Then he said: "Take that, you Evil Axis Member, you!"

(Thanks to Lean Left for pointing that out.)

We interrupt this broadcast

It's election season, we've had an extremely (and increasingly) divisive two years of politics, but, on the plus side, autumn is here. Take time to go for a walk. Wear a wool sweater and pet your dog. Relax a bit. Dip into the questions bigger than politics. Read this.

And this.

And this.

And this.

And this.

I do love this season.

Dear Dana

So, I gave Dana Milbank some props yesterday, despite his past work. Sisyphus pointed out, though, that Dana's still the guy "who announced on TV that he despised Al Gore so much that if Gore ran again, he would have to recuse himself" and succinctly stated her anti-Dana position: "Dana Milbanks is an asshole and a bad, bad journalist."

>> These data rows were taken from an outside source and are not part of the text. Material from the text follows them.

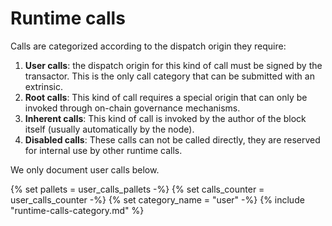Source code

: # Runtime calls

Calls are categorized according to the dispatch origin they require:

1. **User calls**: the dispatch origin for this kind of call must be signed by
   the transactor. This is the only call category that can be submitted with an extrinsic.
1. **Root calls**: This kind of call requires a special origin that can only be invoked
   through on-chain governance mechanisms.
1. **Inherent calls**: This kind of call is invoked by the author of the block itself
   (usually automatically by the node).
1. **Disabled calls**: These calls can not be called directly, they are reserved for internal use by other runtime calls.

We only document user calls below.

{% set pallets = user_calls_pallets -%}
{% set calls_counter = user_calls_counter -%}
{% set category_name = "user" -%}
{% include "runtime-calls-category.md" %}
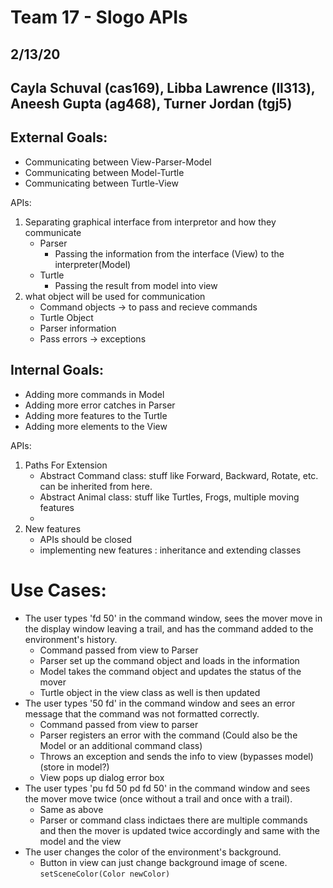 # Team 17 - Slogo APIs

## 2/13/20
## Cayla Schuval (cas169), Libba Lawrence (ll313), Aneesh Gupta (ag468), Turner Jordan (tgj5)


## External Goals:
- Communicating between View-Parser-Model
- Communicating between Model-Turtle
- Communicating between Turtle-View

APIs:
1. Separating graphical interface from interpretor and how they communicate
    - Parser
        - Passing the information from the interface (View) to the interpreter(Model)
    - Turtle 
        - Passing the result from model into view
3. what object will be used for communication
    - Command objects -> to pass and recieve commands
    - Turtle Object 
    - Parser information
    - Pass errors -> exceptions

## Internal Goals:
- Adding more commands in Model
- Adding more error catches in Parser
- Adding more features to the Turtle
- Adding more elements to the View

APIs:
1. Paths For Extension
    - Abstract Command class: stuff like Forward, Backward, Rotate, etc. can be inherited from here.
    - Abstract Animal class: stuff like Turtles, Frogs, multiple moving features
    - 
3. New features
    - APIs should be closed 
    - implementing new features : inheritance and extending classes
# Use Cases:
- The user types 'fd 50' in the command window, sees the mover move in the display window leaving a trail, and has the command added to the environment's history.
    - Command passed from view to Parser
    - Parser set up the command object and loads in the information
    - Model takes the command object and updates the status of the mover
    - Turtle object in the view class as well is then updated 
- The user types '50 fd' in the command window and sees an error message that the command was not formatted correctly.
    - Command passed from view to parser
    - Parser registers an error with the command (Could also be the Model or an additional command class)
    - Throws an exception and sends the info to view (bypasses model)(store in model?)
    - View pops up dialog error box
- The user types 'pu fd 50 pd fd 50' in the command window and sees the mover move twice (once without a trail and once with a trail).
    - Same as above 
    - Parser or command class indictaes there are multiple commands and then the mover is updated twice accordingly and same with the model and the view
- The user changes the color of the environment's background.
    - Button in view can just change background image of scene. `setSceneColor(Color newColor)`
    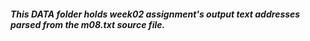 ##### This DATA folder holds week02 assignment's output text addresses parsed from the m08.txt source file.
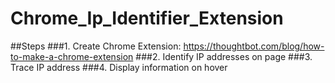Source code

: # Chrome_Ip_Identifier_Extension

##Steps
###1. Create Chrome Extension: https://thoughtbot.com/blog/how-to-make-a-chrome-extension
###2. Identify IP addresses on page
###3. Trace IP address
###4. Display information on hover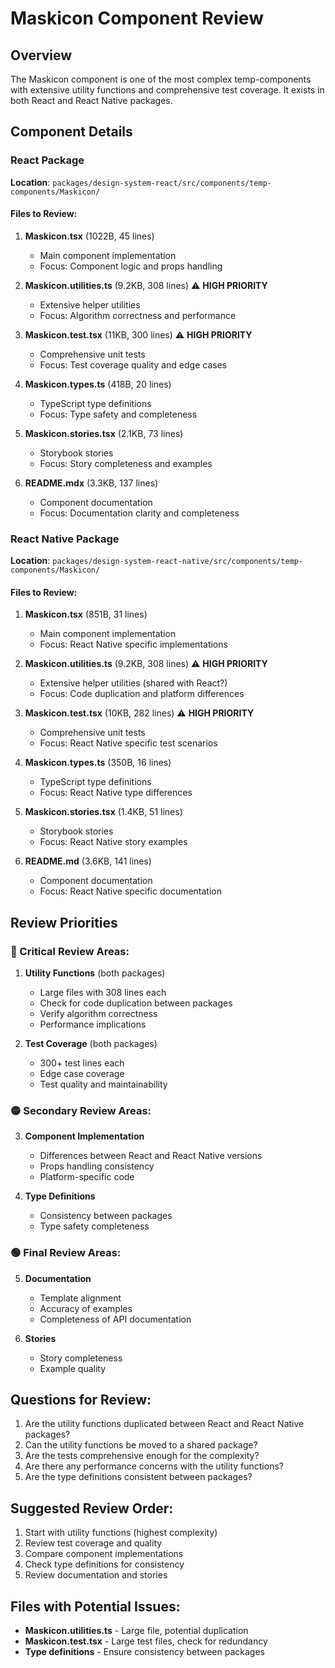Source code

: # Maskicon Component Review

## Overview
The Maskicon component is one of the most complex temp-components with extensive utility functions and comprehensive test coverage. It exists in both React and React Native packages.

## Component Details

### React Package
**Location**: `packages/design-system-react/src/components/temp-components/Maskicon/`

#### Files to Review:
1. **Maskicon.tsx** (1022B, 45 lines)
   - Main component implementation
   - Focus: Component logic and props handling

2. **Maskicon.utilities.ts** (9.2KB, 308 lines) ⚠️ **HIGH PRIORITY**
   - Extensive helper utilities
   - Focus: Algorithm correctness and performance

3. **Maskicon.test.tsx** (11KB, 300 lines) ⚠️ **HIGH PRIORITY**
   - Comprehensive unit tests
   - Focus: Test coverage quality and edge cases

4. **Maskicon.types.ts** (418B, 20 lines)
   - TypeScript type definitions
   - Focus: Type safety and completeness

5. **Maskicon.stories.tsx** (2.1KB, 73 lines)
   - Storybook stories
   - Focus: Story completeness and examples

6. **README.mdx** (3.3KB, 137 lines)
   - Component documentation
   - Focus: Documentation clarity and completeness

### React Native Package
**Location**: `packages/design-system-react-native/src/components/temp-components/Maskicon/`

#### Files to Review:
1. **Maskicon.tsx** (851B, 31 lines)
   - Main component implementation
   - Focus: React Native specific implementations

2. **Maskicon.utilities.ts** (9.2KB, 308 lines) ⚠️ **HIGH PRIORITY**
   - Extensive helper utilities (shared with React?)
   - Focus: Code duplication and platform differences

3. **Maskicon.test.tsx** (10KB, 282 lines) ⚠️ **HIGH PRIORITY**
   - Comprehensive unit tests
   - Focus: React Native specific test scenarios

4. **Maskicon.types.ts** (350B, 16 lines)
   - TypeScript type definitions
   - Focus: React Native type differences

5. **Maskicon.stories.tsx** (1.4KB, 51 lines)
   - Storybook stories
   - Focus: React Native story examples

6. **README.md** (3.6KB, 141 lines)
   - Component documentation
   - Focus: React Native specific documentation

## Review Priorities

### 🔴 Critical Review Areas:
1. **Utility Functions** (both packages)
   - Large files with 308 lines each
   - Check for code duplication between packages
   - Verify algorithm correctness
   - Performance implications

2. **Test Coverage** (both packages)
   - 300+ test lines each
   - Edge case coverage
   - Test quality and maintainability

### 🟡 Secondary Review Areas:
3. **Component Implementation**
   - Differences between React and React Native versions
   - Props handling consistency
   - Platform-specific code

4. **Type Definitions**
   - Consistency between packages
   - Type safety completeness

### 🟢 Final Review Areas:
5. **Documentation**
   - Template alignment
   - Accuracy of examples
   - Completeness of API documentation

6. **Stories**
   - Story completeness
   - Example quality

## Questions for Review:
1. Are the utility functions duplicated between React and React Native packages?
2. Can the utility functions be moved to a shared package?
3. Are the tests comprehensive enough for the complexity?
4. Are there any performance concerns with the utility functions?
5. Are the type definitions consistent between packages?

## Suggested Review Order:
1. Start with utility functions (highest complexity)
2. Review test coverage and quality
3. Compare component implementations
4. Check type definitions for consistency
5. Review documentation and stories

## Files with Potential Issues:
- **Maskicon.utilities.ts** - Large file, potential duplication
- **Maskicon.test.tsx** - Large test files, check for redundancy
- **Type definitions** - Ensure consistency between packages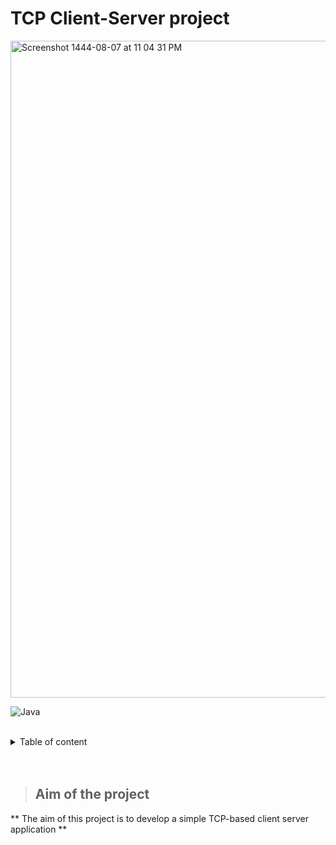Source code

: # TCP Client-Server project <a name="TOP"></a>

<img width="1051" alt="Screenshot 1444-08-07 at 11 04 31 PM" src="https://user-images.githubusercontent.com/116809090/221671221-3f44555e-eb9c-4e29-9c2f-2d3d9e2a826a.png">

![Java](https://img.shields.io/badge/java-%23ED8B00.svg?style=for-the-badge&logo=java&logoColor=white)

 <br>
 <details><summary> <p4> Table of content </p4> </summary>
           <p> 1.Aim of the project</p>
           <p> 2.Project Enviroment</p> 
           <p> 3.Steps for TCP socket programming connection</p>
           <p> 4.Steps for setting up the network</p>
           <p> 5.Application outputs </p>
           <p> 6.Developers Team </p> </details>
 
<br>
<br>

> ## Aim of the project 
** The aim of this project is to develop a simple TCP-based client server application **
 
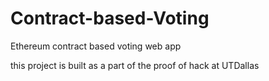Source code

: # Contract-based-Voting
Ethereum contract based voting web app

this project is built as a part of the proof of hack at UTDallas
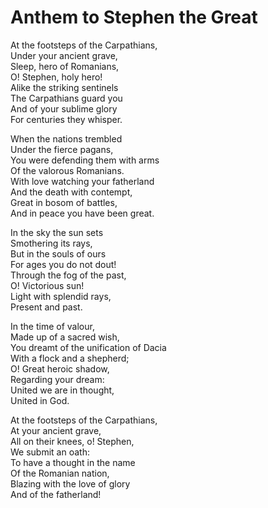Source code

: # Anthem to Stephen the Great

At the footsteps of the Carpathians,\
Under your ancient grave,\
Sleep, hero of Romanians,\
O! Stephen, holy hero!\
Alike the striking sentinels\
The Carpathians guard you\
And of your sublime glory\
For centuries they whisper.

When the nations trembled\
Under the fierce pagans,\
You were defending them with arms\
Of the valorous Romanians.\
With love watching your fatherland\
And the death with contempt,\
Great in bosom of battles,\
And in peace you have been great.

In the sky the sun sets\
Smothering its rays,\
But in the souls of ours\
For ages you do not dout!\
Through the fog of the past,\
O! Victorious sun!\
Light with splendid rays,\
Present and past.

In the time of valour,\
Made up of a sacred wish,\
You dreamt of the unification of Dacia\
With a flock and a shepherd;\
O! Great heroic shadow,\
Regarding your dream:\
United we are in thought,\
United in God.

At the footsteps of the Carpathians,\
At your ancient grave,\
All on their knees, o! Stephen,\
We submit an oath:\
To have a thought in the name\
Of the Romanian nation,\
Blazing with the love of glory\
And of the fatherland!
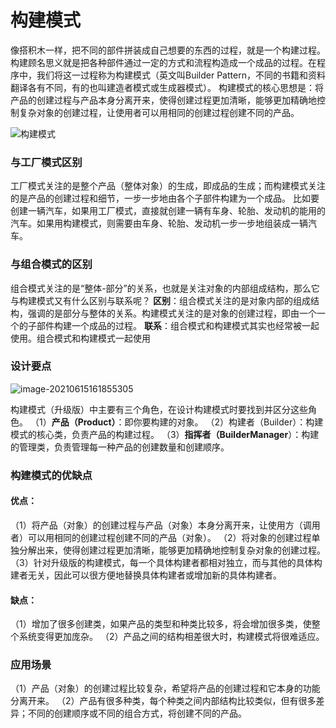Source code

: # 构建模式

像搭积木一样，把不同的部件拼装成自己想要的东西的过程，就是一个构建过程。构建顾名思义就是把各种部件通过一定的方式和流程构造成一个成品的过程。在程序中，我们将这一过程称为构建模式（英文叫Builder Pattern，不同的书籍和资料翻译各有不同，有的也叫建造者模式或生成器模式）。
构建模式的核心思想是：将产品的创建过程与产品本身分离开来，使得创建过程更加清晰，能够更加精确地控制复杂对象的创建过程，让使用者可以用相同的创建过程创建不同的产品。

![构建模式](https://typora-1300715298.cos.ap-shanghai.myqcloud.com/uPic/image-20210615161338130.png)

### 与工厂模式区别

工厂模式关注的是整个产品（整体对象）的生成，即成品的生成；而构建模式关注的是产品的创建过程和细节，一步一步地由各个子部件构建为一个成品。
比如要创建一辆汽车，如果用工厂模式，直接就创建一辆有车身、轮胎、发动机的能用的汽车。如果用构建模式，则需要由车身、轮胎、发动机一步一步地组装成一辆汽车。

### 与组合模式的区别

组合模式关注的是“整体-部分”的关系，也就是关注对象的内部组成结构，那么它与构建模式又有什么区别与联系呢？
**区别**：组合模式关注的是对象内部的组成结构，强调的是部分与整体的关系。构建模式关注的是对象的创建过程，即由一个一个的子部件构建一个成品的过程。
**联系**：组合模式和构建模式其实也经常被一起使用。组合模式和构建模式一起使用

### 设计要点

![image-20210615161855305](https://typora-1300715298.cos.ap-shanghai.myqcloud.com/uPic/image-20210615161855305.png)

构建模式（升级版）中主要有三个角色，在设计构建模式时要找到并区分这些角色。
（1）**产品（Product）**：即你要构建的对象。
（2）构建者（Builder）：构建模式的核心类，负责产品的构建过程。
（3）**指挥者（BuilderManager**）：构建的管理类，负责管理每一种产品的创建数量和创建顺序。

### 构建模式的优缺点

#### 优点：

（1）将产品（对象）的创建过程与产品（对象）本身分离开来，让使用方（调用者）可以用相同的创建过程创建不同的产品（对象）。
（2）将对象的创建过程单独分解出来，使得创建过程更加清晰，能够更加精确地控制复杂对象的创建过程。
（3）针对升级版的构建模式，每一个具体构建者都相对独立，而与其他的具体构建者无关，因此可以很方便地替换具体构建者或增加新的具体构建者。

#### 缺点：

（1）增加了很多创建类，如果产品的类型和种类比较多，将会增加很多类，使整个系统变得更加庞杂。
（2）产品之间的结构相差很大时，构建模式将很难适应。

### 应用场景

（1）产品（对象）的创建过程比较复杂，希望将产品的创建过程和它本身的功能分离开来。
（2）产品有很多种类，每个种类之间内部结构比较类似，但有很多差异；不同的创建顺序或不同的组合方式，将创建不同的产品。

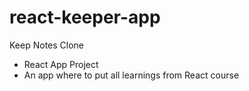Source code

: # react-keeper-app

Keep Notes Clone

- React App Project
- An app where to put all learnings from React course
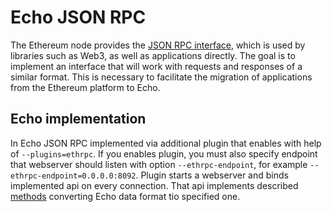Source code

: # Echo JSON RPC

The Ethereum node provides the [JSON RPC interface](https://github.com/ethereum/wiki/wiki/JSON-RPC#json-rpc-methods), which is used by libraries such as Web3, as well as applications directly. The goal is to implement an interface that will work with requests and responses of a similar format. This is necessary to facilitate the migration of applications from the Ethereum platform to Echo.

## Echo implementation

In Echo JSON RPC implemented via additional plugin that enables with help of `--plugins=ethrpc`. If you enables plugin, you must also specify endpoint that webserver should listen with option `--ethrpc-endpoint`, for example `--ethrpc-endpoint=0.0.0.0:8092`. Plugin starts a webserver and binds implemented api on every connection. That api implements described [methods](methods-list.md) converting Echo data format tio specified one. 
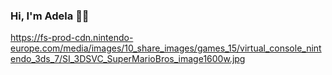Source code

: ### Hi, I'm Adela 🐱‍💻

https://fs-prod-cdn.nintendo-europe.com/media/images/10_share_images/games_15/virtual_console_nintendo_3ds_7/SI_3DSVC_SuperMarioBros_image1600w.jpg

<!--
**Adela015/Adela015** is a ✨ _special_ ✨ repository because its `README.md` (this file) appears on your GitHub profile.

Here are some ideas to get you started:

- 🔭 I’m currently working on ...
- 🌱 I’m currently learning ...
- 👯 I’m looking to collaborate on ...
- 🤔 I’m looking for help with ...
- 💬 Ask me about ...
- 📫 How to reach me: ...
- 😄 Pronouns: ...
- ⚡ Fun fact: ...
-->
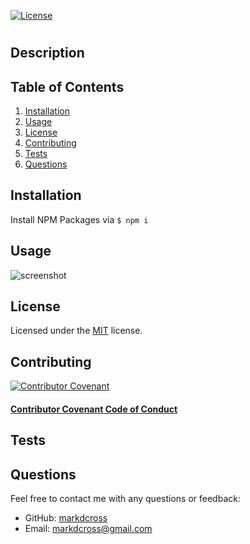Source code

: 
[![License](https://img.shields.io/github/license/markdcross/readme-generator)](https://img.shields.io/github/license/markdcross/readme-generator)
#  

## Description


## Table of Contents
1. [Installation](#Installation)
2. [Usage](#Usage)
3. [License](#License)
4. [Contributing](#Contributing)
5. [Tests](#Tests)
6. [Questions](#Questions)

## Installation

Install NPM Packages via `$ npm i`

## Usage

![screenshot]()



## License

Licensed under the [MIT](https://github.com/markdcross/readme-generator/blob/master/LICENSE.txt) license.

## Contributing


[![Contributor Covenant](https://img.shields.io/badge/Contributor%20Covenant-v2.0%20adopted-ff69b4.svg)](code_of_conduct.md)

#### [Contributor Covenant Code of Conduct](https://www.contributor-covenant.org/version/2/0/code_of_conduct/)

## Tests

## Questions
Feel free to contact me with any questions or feedback:
- GitHub: [markdcross](https://github.com/markdcross)
- Email: <markdcross@gmail.com>
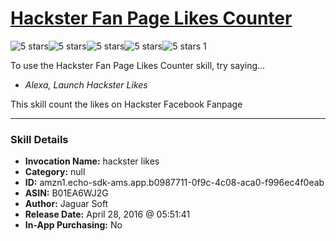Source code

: # [Hackster Fan Page Likes Counter](http://alexa.amazon.com/#skills/amzn1.echo-sdk-ams.app.b0987711-0f9c-4c08-aca0-f996ec4f0eab)
![5 stars](../../images/ic_star_black_18dp_1x.png)![5 stars](../../images/ic_star_black_18dp_1x.png)![5 stars](../../images/ic_star_black_18dp_1x.png)![5 stars](../../images/ic_star_black_18dp_1x.png)![5 stars](../../images/ic_star_black_18dp_1x.png) 1

To use the Hackster Fan Page Likes Counter skill, try saying...

* *Alexa, Launch Hackster Likes*

This skill count the likes on Hackster Facebook Fanpage

***

### Skill Details

* **Invocation Name:** hackster likes
* **Category:** null
* **ID:** amzn1.echo-sdk-ams.app.b0987711-0f9c-4c08-aca0-f996ec4f0eab
* **ASIN:** B01EA6WJ2G
* **Author:** Jaguar Soft
* **Release Date:** April 28, 2016 @ 05:51:41
* **In-App Purchasing:** No

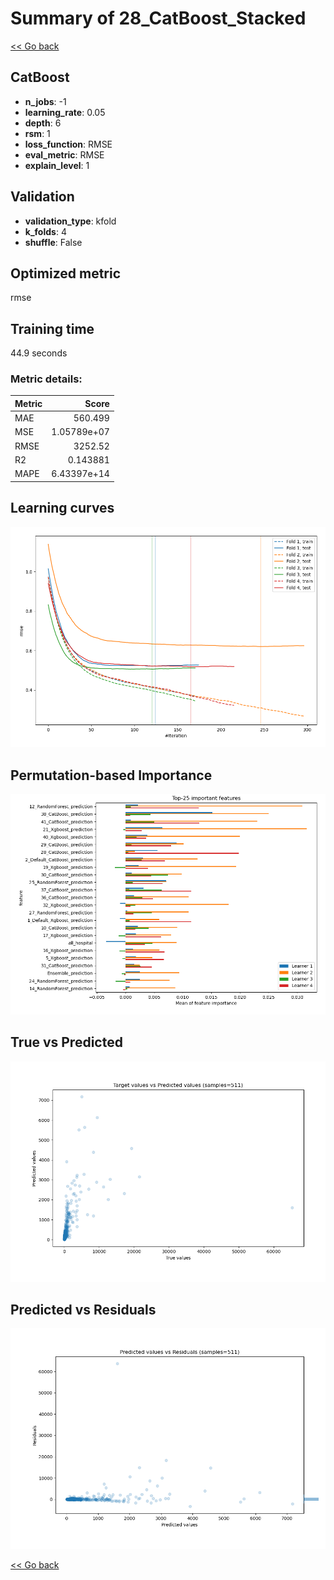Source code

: # Summary of 28_CatBoost_Stacked

[<< Go back](../README.md)


## CatBoost
- **n_jobs**: -1
- **learning_rate**: 0.05
- **depth**: 6
- **rsm**: 1
- **loss_function**: RMSE
- **eval_metric**: RMSE
- **explain_level**: 1

## Validation
 - **validation_type**: kfold
 - **k_folds**: 4
 - **shuffle**: False

## Optimized metric
rmse

## Training time

44.9 seconds

### Metric details:
| Metric   |          Score |
|:---------|---------------:|
| MAE      |  560.499       |
| MSE      |    1.05789e+07 |
| RMSE     | 3252.52        |
| R2       |    0.143881    |
| MAPE     |    6.43397e+14 |



## Learning curves
![Learning curves](learning_curves.png)

## Permutation-based Importance
![Permutation-based Importance](permutation_importance.png)
## True vs Predicted

![True vs Predicted](true_vs_predicted.png)


## Predicted vs Residuals

![Predicted vs Residuals](predicted_vs_residuals.png)



[<< Go back](../README.md)
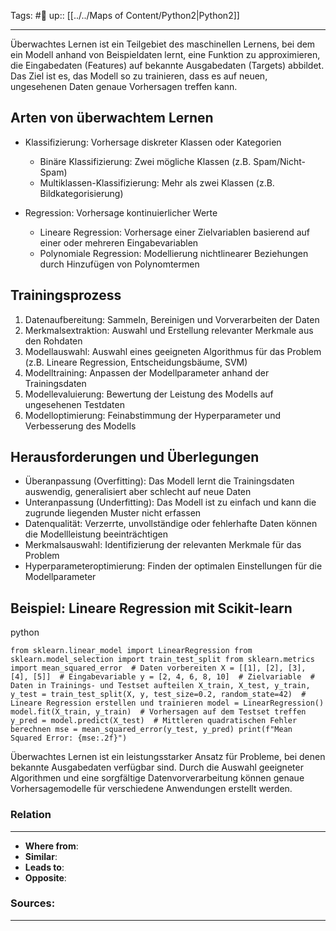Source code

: Tags: #🌿 
up:: [[../../Maps of Content/Python2|Python2]]

---
Überwachtes Lernen ist ein Teilgebiet des maschinellen Lernens, bei dem ein Modell anhand von Beispieldaten lernt, eine Funktion zu approximieren, die Eingabedaten (Features) auf bekannte Ausgabedaten (Targets) abbildet. Das Ziel ist es, das Modell so zu trainieren, dass es auf neuen, ungesehenen Daten genaue Vorhersagen treffen kann.

## Arten von überwachtem Lernen

- Klassifizierung: Vorhersage diskreter Klassen oder Kategorien
    
    - Binäre Klassifizierung: Zwei mögliche Klassen (z.B. Spam/Nicht-Spam)
    - Multiklassen-Klassifizierung: Mehr als zwei Klassen (z.B. Bildkategorisierung)
    
- Regression: Vorhersage kontinuierlicher Werte
    
    - Lineare Regression: Vorhersage einer Zielvariablen basierend auf einer oder mehreren Eingabevariablen
    - Polynomiale Regression: Modellierung nichtlinearer Beziehungen durch Hinzufügen von Polynomtermen
    

## Trainingsprozess

1. Datenaufbereitung: Sammeln, Bereinigen und Vorverarbeiten der Daten
2. Merkmalsextraktion: Auswahl und Erstellung relevanter Merkmale aus den Rohdaten
3. Modellauswahl: Auswahl eines geeigneten Algorithmus für das Problem (z.B. Lineare Regression, Entscheidungsbäume, SVM)
4. Modelltraining: Anpassen der Modellparameter anhand der Trainingsdaten
5. Modellevaluierung: Bewertung der Leistung des Modells auf ungesehenen Testdaten
6. Modelloptimierung: Feinabstimmung der Hyperparameter und Verbesserung des Modells

## Herausforderungen und Überlegungen

- Überanpassung (Overfitting): Das Modell lernt die Trainingsdaten auswendig, generalisiert aber schlecht auf neue Daten
- Unteranpassung (Underfitting): Das Modell ist zu einfach und kann die zugrunde liegenden Muster nicht erfassen
- Datenqualität: Verzerrte, unvollständige oder fehlerhafte Daten können die Modellleistung beeinträchtigen
- Merkmalsauswahl: Identifizierung der relevanten Merkmale für das Problem
- Hyperparameteroptimierung: Finden der optimalen Einstellungen für die Modellparameter

## Beispiel: Lineare Regression mit Scikit-learn

python

`from sklearn.linear_model import LinearRegression from sklearn.model_selection import train_test_split from sklearn.metrics import mean_squared_error  # Daten vorbereiten X = [[1], [2], [3], [4], [5]]  # Eingabevariable y = [2, 4, 6, 8, 10]  # Zielvariable  # Daten in Trainings- und Testset aufteilen X_train, X_test, y_train, y_test = train_test_split(X, y, test_size=0.2, random_state=42)  # Lineare Regression erstellen und trainieren model = LinearRegression() model.fit(X_train, y_train)  # Vorhersagen auf dem Testset treffen y_pred = model.predict(X_test)  # Mittleren quadratischen Fehler berechnen mse = mean_squared_error(y_test, y_pred) print(f"Mean Squared Error: {mse:.2f}")`

Überwachtes Lernen ist ein leistungsstarker Ansatz für Probleme, bei denen bekannte Ausgabedaten verfügbar sind. Durch die Auswahl geeigneter Algorithmen und eine sorgfältige Datenvorverarbeitung können genaue Vorhersagemodelle für verschiedene Anwendungen erstellt werden.


### Relation
---
- **Where from**:  
- **Similar**: 
- **Leads to**: 
- **Opposite**: 
### Sources:
---
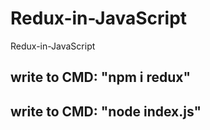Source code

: # Redux-in-JavaScript
Redux-in-JavaScript
## write to CMD: "npm i redux"
## write to CMD: "node index.js"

I owe her thanks, though for pointing out this further rundown of Bush lies at PLA, for which I thank her and her achy foot. PLA has really done the homework. My great appreciation goes out and, if it means anything to anyone, add them to my short, short list at the left.

Poor memory on race

Joel Himelfarb is either stupid, forgetful or he just doesn't care about the truth. Today in The Washington Times he writes that "when Jim Crow ruled the South, state Democratic Party machines saw to it that blacks were disenfranchised..." On the surface, this is a correct statement, but the problem is that, because of Democrats like Harry Truman, Lyndon Johnson and the Kennedys, all those southern Democrats he's talking about became something different. They formed a group called the States' Rights Democratic Party -- more commonly known as "Dixiecrats." They opposed the Democrats' attempts at desegregation and found support among "the party of Lincoln" in the form of Barry Goldwater and his ilk. To say that Democrats are a racist party because there were (and probably are) racists in its ranks is akin to saying that the existence of Log Cabin Republicans make the Republican party gay.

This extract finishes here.